Booming Housing Market Plus Low Interest Rates Boost Reinsurance and Private Mortgage Insurance
Private mortgage insurance has grown 19% from 2016 to 2020, reaching $6.4 billion in 2020, according to AM Best.
- Meg Green
- September 2021
Low interest rates and rising home prices are driving growth in private mortgage insurance. As the line has grown, so too has the PMI writers' reliance on reinsurance—especially reinsurers in Bermuda.
PMI reached record levels in 2020, and while it is projected to be lower this year, it may still be the second highest in history, said Wai Tang, senior director, AM Best.
“The U.S. private mortgage insurance market performed better than we expected when the U.S. got into the pandemic,” Tang said.
While the unemployment rate spiked early on in the COVID-19 pandemic in 2020, rates improved quickly, Tang said. The GDP bounced back after the initial shock of the pandemic, he said. Americans also doubled their savings from about 7% 10 years ago to 15% today, Tang said.
“All of this is contributing a positive factor to the industry,” Tang said.
Those macroeconomic conditions tied with interest rates that remain at historic lows and a booming housing market have fueled mortgage refinancing and mortgage originations, he said.

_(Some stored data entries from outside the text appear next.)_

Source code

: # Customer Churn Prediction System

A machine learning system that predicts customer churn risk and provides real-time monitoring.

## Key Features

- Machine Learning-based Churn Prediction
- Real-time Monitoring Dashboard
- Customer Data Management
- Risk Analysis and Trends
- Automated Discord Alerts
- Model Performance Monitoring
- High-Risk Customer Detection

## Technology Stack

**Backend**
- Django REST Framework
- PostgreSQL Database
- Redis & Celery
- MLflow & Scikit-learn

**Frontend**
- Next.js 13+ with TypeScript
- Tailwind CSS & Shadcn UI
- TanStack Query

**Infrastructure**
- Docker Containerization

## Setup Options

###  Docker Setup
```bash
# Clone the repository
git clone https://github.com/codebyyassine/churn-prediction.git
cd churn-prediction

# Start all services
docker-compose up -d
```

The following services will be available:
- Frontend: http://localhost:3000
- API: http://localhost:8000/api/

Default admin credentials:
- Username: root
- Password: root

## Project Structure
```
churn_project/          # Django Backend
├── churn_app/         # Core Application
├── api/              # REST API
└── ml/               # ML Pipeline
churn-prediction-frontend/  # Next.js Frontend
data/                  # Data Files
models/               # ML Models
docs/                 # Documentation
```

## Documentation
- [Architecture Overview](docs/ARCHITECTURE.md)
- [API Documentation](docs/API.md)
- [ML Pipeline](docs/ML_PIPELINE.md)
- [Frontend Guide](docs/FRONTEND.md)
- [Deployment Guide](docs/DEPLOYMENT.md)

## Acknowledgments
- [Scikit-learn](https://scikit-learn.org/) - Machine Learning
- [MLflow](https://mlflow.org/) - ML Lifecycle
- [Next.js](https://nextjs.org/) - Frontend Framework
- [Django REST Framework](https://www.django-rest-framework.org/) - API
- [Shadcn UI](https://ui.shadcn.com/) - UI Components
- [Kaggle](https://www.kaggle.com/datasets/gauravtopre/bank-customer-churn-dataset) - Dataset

PMI reached record levels in 2020, and while it is projected to be lower this year, it may still be the second highest in history.
The PMI Factor
PMI “plays a critical role in making homeownership possible for many Americans,” said John Huff, president and chief executive officer of the Association of Bermuda Insurers and Reinsurers. “It simply eases the burden of putting that down payment together which is so important for homeownership and also to build wealth. It allows Americans from all ways of life to get a home more quickly.”
PMI has grown 19% from 2016 to 2020, reaching $6.4 billion in 2020, according to AM Best.
As PMI has grown, the business also has shifted to rely on reinsurance more. About 30% of PMI is reinsured today, compared to about 14% 20 years ago.
Private mortgage insurers used to “employ a buy-and-hold strategy, which means that only a fairly limited amount of the businesses was ceded to the traditional reinsurance market. The majority of this risk was held on [insurers'] own balance sheets,” Tang said.
The new updated Private Mortgage Insurer Eligibility Requirements in 2015 may be helping to fuel that change, he said.
Private mortgage insurers are required to carry more capital under the updated eligibility requirements, which mortgage insurers need to meet to insure loans acquired by Fannie Mae and Freddie Mac. The regulations increased capital requirements from 4% of risks carried to 7%-8% of risks carried to ensure that private mortgage insurance companies have adequate liquidity and claims-paying capacity during periods of economic stress, according to the U.S. Mortgage Insurers' website.
In addition to traditional reinsurers, private mortgage insurers also have turned to the capital markets to shift some risk from their balance sheets. Mortgage insurance-linked securities have grown from less than a third of a billion dollars in 2015 to just shy of $5 billion in 2020, according to Artemis.
Much of both the traditional reinsurance and ILS business has found a home in the Bermuda market, Huff said.
“Bermuda had about 30% of that reinsurance for private mortgage insurance in 2016. The most recent data from 2020 shows that over half of that mortgage reinsurance is protected by Bermuda's strong reinsurance market,” Huff said.
“It's a number we're very proud of—the Bermuda market helping Americans with homeownership. Such an important issue, particularly in minority communities where the ability to accumulate wealth in the first generation, buying a home is so important in that area,” Huff said.
AM Best has a negative outlook on the U.S. mortgage insurance market over concerns including the potential for further lockdowns if the various variants of the COVID-19 virus continue to spread and the potential spike in defaulted loans at the end of the forbearance periods in September.
“Despite that, there are some mitigating measures that we think may position PMI insurers for a solid comeback once the pandemic eases,” Tang said.
Those factors include: strong mortgage underwriting standards; the better risk-adjusted capital position of private mortgage insurers; the federal government's stimulus program; forbearance programs offered by the Federal Housing Administration; lower-than-expected delinquencies; and a rebound in the mortgage-linked securities market.
“We are watching it very closely, and we may revisit the outlook soon,” Tang said.